To me this seems like a recipe for conflict if ever there was one.  If only there was a solution. 

Luckily our Vienna Bike Representative has been talking to the cycle lobby and presented Vienna's first attempt at the solution to all our infrastructure problems the Sharrow. A sharrow is placed in the center of a travel lane to indicate that a bicyclist may use the full lane.  This is more correctly referred to as useless paint.  None the less it is an attempt to improve conditions for cyclists so I present Vienna's first attempt at a sharrow.

You my notice the cycle marking that is there to give cyclists authority in the center of the road has been placed at the side to indicate they should get out the way.  You may also notice the black Audi breaking the law by crossing the white line in order to give the cyclist space.  You may also notice the high amount of motor traffic on this 50kmph through road that cyclists are expected to take the lane from.

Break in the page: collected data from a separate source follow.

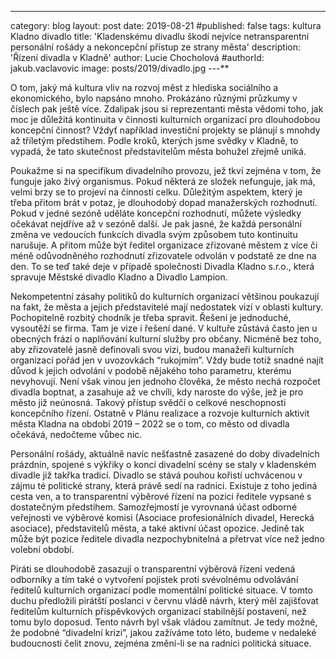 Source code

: ---
category: blog
layout: post
date: 2019-08-21
#published: false
tags: kultura Kladno divadlo
title: 'Kladenskému divadlu škodí nejvíce netransparentní personální rošády a nekoncepční přístup ze strany města'
description: 'Řízení divadla v Kladně'
author: Lucie Chocholová
#authorId: jakub.vaclavovic
image: posts/2019/divadlo.jpg
---**

O tom, jaký má kultura vliv na rozvoj měst z hlediska sociálního a ekonomického, bylo napsáno mnoho. Prokázáno různými průzkumy v číslech pak ještě více. Zdalipak jsou si reprezentanti města vědomi toho, jak moc je důležitá kontinuita v činnosti kulturních organizací pro dlouhodobou koncepční činnost? Vždyť například investiční projekty se plánují s mnohdy až tříletým předstihem. Podle kroků, kterých jsme svědky v Kladně, to vypadá, že tato skutečnost představitelům města bohužel zřejmě uniká. 

Poukažme si na specifikum divadelního provozu, jež tkví zejména v tom, že funguje jako živý organismus. Pokud některá ze složek nefunguje, jak má, velmi brzy se to projeví na činnosti celku. Důležitým aspektem, který je třeba přitom brát v potaz, je dlouhodobý dopad manažerských rozhodnutí. Pokud v jedné sezóně uděláte koncepční rozhodnutí, můžete výsledky očekávat nejdříve až v sezóně další. Je pak jasné, že každá personální změna ve vedoucích funkcích divadla svým způsobem tuto kontinuitu narušuje. A přitom  může být ředitel organizace zřizované městem z více či méně odůvodněného rozhodnutí zřizovatele odvolán v podstatě ze dne na den. To se teď také deje v případě společnosti Divadla Kladno s.r.o., která spravuje Městské divadlo Kladno a Divadlo Lampion.

Nekompetentní zásahy politiků do kulturních organizací většinou poukazují na fakt, že města a jejich představitelé mají nedostatek vizí v oblasti kultury. Pochopitelně rozbitý chodník je třeba spravit. Řešení je jednoduché, vysoutěží se firma. Tam je vize i řešení dané. V kultuře zůstává často jen u obecných frází o naplňování kulturní služby pro občany. Nicméně bez toho, aby zřizovatelé jasně definovali svou vizi, budou manažeři kulturních organizací pořád jen v uvozovkách “rukojmím”. Vždy bude totiž snadné najít důvod k jejich odvolání v podobě nějakého toho parametru, kterému nevyhovují. Není však vinou jen jednoho člověka, že město nechá rozpočet divadla boptnat, a zasahuje až ve chvíli, kdy naroste do výše, jež je pro město již neúnosná. Takový přístup svědčí o celkové neschopnosti koncepčního řízení. Ostatně v Plánu realizace a rozvoje kulturních aktivit města Kladna na období 2019 – 2022 se o tom, co město od divadla očekává, nedočteme vůbec nic.

Personální rošády, aktuálně navíc nešťastně zasazené do doby divadelních prázdnin, spojené s výkřiky o konci divadelní scény se staly v kladenském divadle již takřka tradicí. Divadlo se stává pouhou kořistí uchvácenou v zájmu té politické strany, která právě sedí na radnici. Existuje z toho jediná cesta ven, a to transparentní výběrové řízení na pozici ředitele vypsané s dostatečným předstihem. Samozřejmostí je vyrovnaná účast odborné veřejnosti ve výběrové komisi (Asociace profesionálních divadel, Herecká asociace), představitelů města, a také aktivní účast opozice. Jedině tak může být pozice ředitele divadla nezpochybnitelná a přetrvat více než jedno volební období. 

Piráti se dlouhodobě zasazují o transparentní výběrová řízení vedená odborníky a tím také o vytvoření pojistek proti svévolnému odvolávání ředitelů kulturních organizací podle momentální politické situace. V tomto duchu předložili pirátští poslanci v červnu vládě návrh, který měl zajišťovat ředitelům kulturních příspěvkových organizací stabilnější postavení, než tomu bylo doposud. Tento návrh byl však vládou zamítnut. Je tedy možné, že podobné “divadelní krizi”, jakou zažíváme toto léto, budeme v nedaleké budoucnosti čelit znovu, zejména změní-li se na radnici politická situace.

For a long time I have been trying to communicate that Dutch style road design could reduce conflict and improve safety and conditions for cyclists.  Mark's excellent Video was inspirational to me and it frequently gets posted in cycle forums by others who also think there maybe better ways to design our roads.  This normally gets dismissed with a barrage of we are different comments.  Why on earth would some existing cyclists be so anti these ideas that clearly work well in the Netherlands?

This video seems to be the convincing argument that dictates cycling strategy in Vienna. It is utterly flawed but lets not worry about details. Separation is Nazi oppression and dangerous, so we need to integrate cycles with the motor traffic for their own safety at Junctions.

Godwin's Law states "As an online discussion grows longer, the probability of a comparison to Hitler (or Nazis) approaches 1."

This debate has gone on far far too long and we have arrived at the Nazi argument.  It would be funny but we are getting worse and worse infrastructure that induces even more conflict.  If you mention that this is uncomfortable a large portion of the reply is it is your fault for not using it right.  I am tired and fed up of these discussions and I know there are people out there that are very very tired of hearing it.  If we want to move cycling forward in Vienna to be a more mainstream activity we have to stop listening to cyclists and consider that when confronted with the idea of "talking the lane" the vast majority will choose to "take the car" and do not care why you are getting in their fucking way.

etc... etc... etc...

Allocation of road space for cycling, and traffic reduction needs main stream support so we need these people on our side.